Here, we confirm the 6S RNA degradation process by microscopy and gel electrophoresis and detail the crystal structure of the A-­form RNA duplex released as a consequence of the degradation.

2. Materials and methods  

2.1. Crystallization  

A major portion of the 6S RNA gene from A. aeolicus (132 nucleotides; Willkomm et al., 2005; see Fig. 1 for details) was cloned into plasmid pUC19 under control of a T7 promoter and followed by an HDV ribozyme (Mörl et al., 2005). The vector was linearized with BamHI before in vitro transcription by T7 RNA polymerase. After transcription and ribozyme self-cleavage, the transcribed RNA was purified by 10%(w/v) polyacrylamide gel electrophoresis (PAGE) under denaturing conditions (8 M urea), desalted by ultrafiltration and dried by centrifugal concentration. The RNA pellet was dissolved in DEPC-treated RNase-free water and stored at 193 K.

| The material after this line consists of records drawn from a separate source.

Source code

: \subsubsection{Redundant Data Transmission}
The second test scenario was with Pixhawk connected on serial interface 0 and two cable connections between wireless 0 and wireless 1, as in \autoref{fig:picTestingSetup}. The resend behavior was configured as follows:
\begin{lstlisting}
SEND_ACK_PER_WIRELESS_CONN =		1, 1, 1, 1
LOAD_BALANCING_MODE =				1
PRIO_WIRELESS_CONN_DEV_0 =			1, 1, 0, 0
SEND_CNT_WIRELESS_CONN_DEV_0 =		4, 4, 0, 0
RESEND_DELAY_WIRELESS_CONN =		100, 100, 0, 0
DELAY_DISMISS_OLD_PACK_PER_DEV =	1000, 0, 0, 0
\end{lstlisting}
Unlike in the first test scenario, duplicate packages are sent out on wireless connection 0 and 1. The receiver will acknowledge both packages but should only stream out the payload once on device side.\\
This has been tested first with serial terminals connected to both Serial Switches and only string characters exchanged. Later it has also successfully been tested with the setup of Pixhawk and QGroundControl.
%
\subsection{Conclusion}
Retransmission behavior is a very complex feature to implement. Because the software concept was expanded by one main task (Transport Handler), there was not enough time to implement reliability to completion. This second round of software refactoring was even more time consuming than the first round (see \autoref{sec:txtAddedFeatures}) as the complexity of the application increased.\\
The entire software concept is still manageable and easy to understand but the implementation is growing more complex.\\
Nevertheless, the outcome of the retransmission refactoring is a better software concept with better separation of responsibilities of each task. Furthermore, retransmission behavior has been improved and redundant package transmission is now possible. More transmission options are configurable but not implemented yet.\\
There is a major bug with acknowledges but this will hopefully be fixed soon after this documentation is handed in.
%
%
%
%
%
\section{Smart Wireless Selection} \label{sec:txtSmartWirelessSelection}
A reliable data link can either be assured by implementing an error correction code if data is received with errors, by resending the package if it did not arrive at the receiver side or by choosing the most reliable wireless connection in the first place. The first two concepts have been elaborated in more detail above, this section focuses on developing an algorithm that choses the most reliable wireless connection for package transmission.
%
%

Screening of crystallization conditions was performed by the sitting-drop vapour-diffusion method. Crystallization droplets were prepared by mixing 0.1 µl 0.5 mg ml−1 RNA solution and 0.1 µl of crystallization solutions from several homemade and commercial screening kits using a Mosquito crystallization robot (TTP LabTech, Melbourn, England). Crystallization plates were incubated at 293 and 310 K.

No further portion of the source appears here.